Now, the MAD Lions sit with a spot in the Grand Finals and a chance to make it to their second international event in a row has been secured. They dominated in their best-of-five against G2, capitalizing on mistakes by the first seed in order to come out with a 3-1 victory reminiscent of their win last spring over the perennial favorites.
G2 is left in the lower bracket with a matchup with Rogue. Rogue, who ended the season in second place, is looking to overcome their poor start to the postseason by continuing the streak they began by crushing Schalke’s hopes in a 3-1. That series was heavily controlled by bot laner Hans Sama and top laner Odoamne, who will both need impressive performances against G2 if they want their season to continue.
However, G2 has looked mortal. That’s an idea that has more than once bit back, becoming sort of an Achilles heel; they always look beatable. Every playoffs, we think G2 can be slain. Maybe it’s because they lose a series in the upper bracket or because they almost do, like their series against Schalke. Maybe they’re just playing badly.
And yet, they never really seem to lose. They won last Spring, after their defeat at the hands of the Lions. They won last summer, after defeat at the hands of Fnatic. And both times, they bounced back; over the summer, they even went on to beat Fnatic in the finals 3-0 to make up for their 3-2 loss earlier in the playoffs.
Perhaps being in the lower bracket fuels G2’s competitive fire. Perhaps it’s only possible for them to lose one best-of-five a split. Perhaps they just get lucky. But if MAD or Rogue want to beat G2 and represent Europe at MSI, an event that G2 are the defending champions of, they’re going to have to hope that none of those things are true this weekend.
In the LCS, things are a little simpler. In recent years, the LCS has lacked the unbeatable team that G2 has been in Europe. Cloud9, who floundered in Summer but was unbeatable in the spring of last year, are the favorites going into finals weekend. After all, their spot in the finals is already secured following their 3-1 over Team Liquid on Saturday.
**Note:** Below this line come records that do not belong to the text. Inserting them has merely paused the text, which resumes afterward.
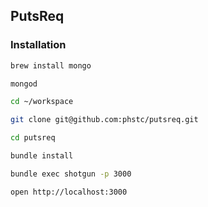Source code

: ## PutsReq

### Installation

```bash
brew install mongo

mongod

cd ~/workspace

git clone git@github.com:phstc/putsreq.git

cd putsreq

bundle install

bundle exec shotgun -p 3000

open http://localhost:3000
```
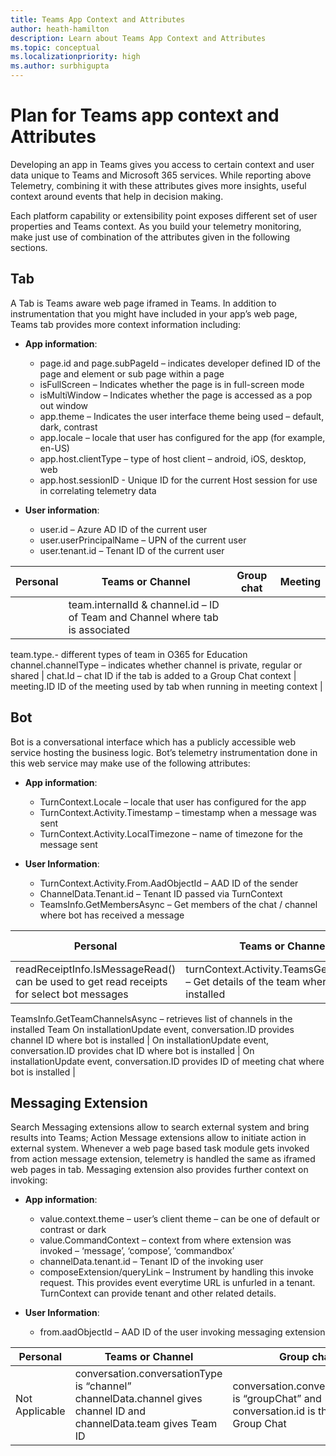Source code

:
 ```yaml
---
title: Teams App Context and Attributes
author: heath-hamilton
description: Learn about Teams App Context and Attributes
ms.topic: conceptual
ms.localizationpriority: high
ms.author: surbhigupta
---
```


# Plan for Teams app context and Attributes

Developing an app in Teams gives you access to certain context and user data unique to Teams and Microsoft 365 services. While reporting above Telemetry, combining it with these attributes gives more insights, useful context around events that help in decision making.

Each platform capability or extensibility point exposes different set of user properties and Teams context. As you build your telemetry monitoring, make just use of combination of the attributes given in the following sections.

## Tab

A Tab is Teams aware web page iframed in Teams. In addition to instrumentation that you might have included in your app’s web page, Teams tab provides more context information including:

- **App information**:

  - page.id and page.subPageId – indicates developer defined ID of the page and element or sub page within a page
  - isFullScreen – Indicates whether the page is in full-screen mode
  - isMultiWindow – Indicates whether the page is accessed as a pop out window
  - app.theme – Indicates the user interface theme being used – default, dark, contrast
  - app.locale – locale that user has configured for the app (for example, en-US)
  - app.host.clientType – type of host client – android, iOS, desktop, web
  - app.host.sessionID - Unique ID for the current Host session for use in correlating telemetry data

- **User information**:

  - user.id – Azure AD ID of the current user
  - user.userPrincipalName – UPN of the current user
  - user.tenant.id – Tenant ID of the current user

| Personal | Teams or Channel | Group chat | Meeting |
| --- | --- | --- | --- |
| &nbsp; | team.internalId & channel.id – ID of Team and Channel where tab is associated
team.type.- different types of team in O365 for Education
channel.channelType – indicates whether channel is private, regular or shared | chat.Id – chat ID if the tab is added to a Group Chat context | meeting.ID ID of the meeting used by tab when running in meeting context |

## Bot

Bot is a conversational interface which has a publicly accessible web service hosting the business logic. Bot’s telemetry instrumentation done in this web service may make use of the following attributes:

- **App information**:

  - TurnContext.Locale – locale that user has configured for the app
  - TurnContext.Activity.Timestamp – timestamp when a message was sent
  - TurnContext.Activity.LocalTimezone – name of timezone for the message sent

- **User Information**:

  - TurnContext.Activity.From.AadObjectId – AAD ID of the sender
  - ChannelData.Tenant.id – Tenant ID passed via TurnContext
  - TeamsInfo.GetMembersAsync – Get members of the chat / channel where bot has received a message

| Personal | Teams or Channel | Group chat | Meeting |
| --- | --- | --- | --- |
| readReceiptInfo.IsMessageRead() can be used to get read receipts for select bot messages | turnContext.Activity.TeamsGetTeamInfo() – Get details of the team where bot is installed
TeamsInfo.GetTeamChannelsAsync – retrieves list of channels in the installed Team
On installationUpdate event, conversation.ID provides channel ID where bot is installed | On installationUpdate event, conversation.ID provides chat ID where bot is installed | On installationUpdate event, conversation.ID provides ID of meeting chat where bot is installed |

## Messaging Extension

Search Messaging extensions allow to search external system and bring results into Teams; Action Message extensions allow to initiate action in external system. Whenever a web page based task module gets invoked from action message extension, telemetry is handled the same as iframed web pages in tab. Messaging extension also provides further context on invoking:

- **App information**:

  - value.context.theme – user’s client theme – can be one of default or contrast or dark
  - value.CommandContext – context from where extension was invoked – ‘message’, ‘compose’, ‘commandbox’
  - channelData.tenant.id – Tenant ID of the invoking user
  - composeExtension/queryLink – Instrument by handling this invoke request. This provides event everytime URL is unfurled in a tenant. TurnContext can provide tenant and other related details.

- **User Information**:

  - from.aadObjectId – AAD ID of the user invoking messaging extension

| Personal | Teams or Channel | Group chat | Meeting |
| --- | --- | --- | --- |
| Not Applicable | conversation.conversationType is “channel” channelData.channel gives channel ID and channelData.team gives Team ID | conversation.conversationType is “groupChat” and conversation.id is the ID of the Group Chat | conversation.id contains Meeting Chat ID; channelData.meeting.ID gives meeting ID |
Now, they are watching the lower bracket, where Team Liquid will attempt to get a chance for revenge in a series against TSM, who Liquid beat in the first round of the playoffs. That should be a good sign for the team, although TSM is also a team known for getting a sort of playoffs buff where sometimes they just cannot seem to lose.
Thankfully, if you’re a Liquid fan, that might not be the case this season. TSM has often seemed to lack that spark that came with their many lineups under Bjergsen. They survived the first two rounds of the lower bracket by beating 100 Thieves and Evil Geniuses and, while they won both pretty handily in 3-1s, neither of those teams are known to be super dominant this season.
TSM will have to perform better than they did a few weeks ago if they want a chance to show that their loss to Team Liquid was a fluke and that they are better than that record indicates. Cloud9 and MAD Lions are waiting to find out who they’ll fight in what will, win or lose, be their last games of the Spring split. For all six of these teams, this weekend will be one last chance to write their names into the fabric of history all the while knowing that, for most of them, they will not be good enough.